The goal of this article
"I want to remove vocals in real time during a stream," "I want to extract only the voice live" — touch source separation and this request always comes up. And in most cases, the answer is "with standard models, true real-time is hard."
But rather than ending at "hard," this article shows, in the language of design, how close you can get, why there are limits, and whether you really need real-time in the first place. When you finish reading, you'll be able to:
- Explain why MDX-Net / Demucs / RoFormer are batch-oriented from the breakdown of latency.
- Understand the design to get close to low latency with chunk/streaming processing and its quality trade-offs.
- Discern "real-time needed/not needed" and make a judgment that doesn't break down on excessive requirements.
About the author (a disclosure of credibility): I have single-handedly designed, implemented, and run in production an AI audio/video platform with source separation as its first stage. In real operation I was consulted many times with "in real time," but solving the requirements, most were sufficient with near-real-time or batch. This article is an organization for doing design honest to the requirements, not swept along by the trendy "real-time." For production scale in batch, see the GPU-worker-platform article.

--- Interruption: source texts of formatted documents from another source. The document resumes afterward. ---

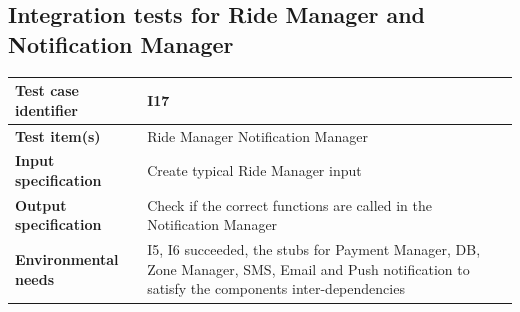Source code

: \documentclass[a4paper,11pt]{report} %
\begin{document}
		\subsection{Integration tests for Ride Manager and Notification Manager}
			\begin{minipage}{\linewidth}
			\end{minipage}		
		\begin{center}
			\renewcommand{\arraystretch}{1.2}
			\setlength{\tabcolsep}{24pt}
			\begin{tabular}{ l  p{9cm}}\hline
				\textbf{Test case identifier} & I17\\\hline
				\textbf{Test item(s)} & Ride Manager \textrightarrow Notification Manager\\\hline
				\textbf{Input specification} & Create typical Ride Manager input \\\hline
				\textbf{Output specification} & Check if the correct functions are called in the Notification Manager\\\hline
				\textbf{Environmental needs} & I5, I6 succeeded, the stubs for Payment Manager, DB, Zone Manager, SMS, Email and Push notification to satisfy the components inter-dependencies\\\hline
			\end{tabular}
		\end{center}
		
\end{document}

A 30-second summary (the conclusion first)
| Issue | Conclusion |
|---|---|
| Real-time with standard models? | Hard. MDX-Net/Demucs/RoFormer are non-causal (reference the future), batch-oriented |
| Why hard | Latency = STFT window + lookahead (algorithmic) + model inference (compute) + buffer |
| Ways to get close | Chunk/streaming, small models, low lookahead, overlap-add |
| The price | Boundary artifacts, quality drop, increased latency (always appear) |
| Noise suppression is separate | Speech enhancement (e.g. RNNoise) has mature real-time orientation. A separate problem from music separation |
| The realistic answer | Many are met by near-real-time or batch + throughput optimization |
| The right question | Rather than "can it be real-time," "do you truly need zero latency" |
Why standard models aren't suited to real-time
MDX-Net, Demucs, and BS-RoFormer are all designed to look at "future samples" for quality. This is fundamentally incompatible with low latency.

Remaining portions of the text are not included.